Usha ya no escuchaba. Sabía que el Protector hablaba sin parar llevado por la desesperación. Siendo un hombre silencioso, retraído, afable, dulce, todas esas palabras eran más de las que le había dirigido durante meses, y probablemente lo estaba haciendo sólo para procurar algún consuelo a ella y a sí mismo. Usha lo supo porque, cuando el hombre cogió una muñeca con la que había jugado de niña, de repente dejó de hablar, la apretó contra su pecho y la sostuvo como lo había hecho con ella antaño.
A Usha se le llenaron los ojos de lágrimas. Se volvió con rapidez para que no la viera llorar.
—Así que se me envía a Palanthas, ¿no? Bien. Sabes que hace tiempo que quería marcharme. Tenía planeado todo el viaje. Pensaba dirigirme a Kalaman, pero... —se encogió de hombros—, Palanthas servirá. Da igual un sitio que otro.

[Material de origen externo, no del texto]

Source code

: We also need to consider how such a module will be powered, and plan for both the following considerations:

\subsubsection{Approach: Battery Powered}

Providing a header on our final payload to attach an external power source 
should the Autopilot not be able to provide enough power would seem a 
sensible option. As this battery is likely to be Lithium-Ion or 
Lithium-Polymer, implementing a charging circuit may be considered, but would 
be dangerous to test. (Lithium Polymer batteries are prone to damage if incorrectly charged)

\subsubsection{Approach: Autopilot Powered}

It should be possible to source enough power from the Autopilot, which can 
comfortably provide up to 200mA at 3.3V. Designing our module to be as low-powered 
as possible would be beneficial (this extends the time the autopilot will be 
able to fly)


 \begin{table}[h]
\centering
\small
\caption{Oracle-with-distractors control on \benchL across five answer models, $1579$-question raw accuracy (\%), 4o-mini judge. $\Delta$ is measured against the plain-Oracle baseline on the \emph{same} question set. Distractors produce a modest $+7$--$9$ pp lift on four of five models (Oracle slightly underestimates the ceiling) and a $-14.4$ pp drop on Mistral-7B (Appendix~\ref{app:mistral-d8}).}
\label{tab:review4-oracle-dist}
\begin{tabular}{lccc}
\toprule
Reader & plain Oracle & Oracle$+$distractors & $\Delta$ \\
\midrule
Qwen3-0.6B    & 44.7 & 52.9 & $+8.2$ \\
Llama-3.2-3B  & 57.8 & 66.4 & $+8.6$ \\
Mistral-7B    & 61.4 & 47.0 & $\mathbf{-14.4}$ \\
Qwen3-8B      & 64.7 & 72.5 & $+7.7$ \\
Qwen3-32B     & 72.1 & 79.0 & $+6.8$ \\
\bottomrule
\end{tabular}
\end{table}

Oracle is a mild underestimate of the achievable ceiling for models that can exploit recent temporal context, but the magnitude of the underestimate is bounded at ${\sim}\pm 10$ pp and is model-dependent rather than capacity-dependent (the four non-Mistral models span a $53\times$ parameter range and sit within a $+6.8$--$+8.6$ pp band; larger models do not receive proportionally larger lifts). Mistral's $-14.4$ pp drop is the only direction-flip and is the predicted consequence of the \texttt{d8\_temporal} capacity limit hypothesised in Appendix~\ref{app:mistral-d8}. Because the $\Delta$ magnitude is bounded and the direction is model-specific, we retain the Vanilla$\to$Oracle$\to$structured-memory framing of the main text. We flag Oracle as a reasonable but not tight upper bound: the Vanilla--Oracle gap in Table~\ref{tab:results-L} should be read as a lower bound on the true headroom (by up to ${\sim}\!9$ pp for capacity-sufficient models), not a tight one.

No había pensado en ir a Kalaman en ningún momento. Era el primer nombre de ciudad que le había venido a la cabeza, pero lo dijo de forma que parecía que llevara años planeando el viaje. La verdad era que estaba asustada. Terriblemente asustada.
»¡Los irdas saben dónde estuve anoche!», pensó, sintiéndose culpable. «Saben que estuve en la playa. ¡Saben lo que estuve pensando, soñando!»
Sus sueños habían evocado las imágenes de los caballeros: sus jóvenes rostros, su cabello húmedo de sudor, sus fuertes y flexibles manos. En sus sueños se habían encontrado con ella, le habían hablado, se la habían llevado en su barco con cabeza de dragón. Le habían jurado que la amaban; habían renunciado a la guerra y a las armas por ella. Una estupidez, lo sabía. ¿Cómo podía un hombre amar a alguien tan feo como ella? Pero podía soñar que era hermosa, ¿no? Al recordar ahora sus sueños, Usha se ruborizó. Se avergonzaba de ellos, de los sentimientos que despertaban dentro de ella.
—Sí, los dos sabemos que ha llegado el momento de que te marches —dijo el Protector con cierta torpeza—. Ya habíamos hablado de ello antes.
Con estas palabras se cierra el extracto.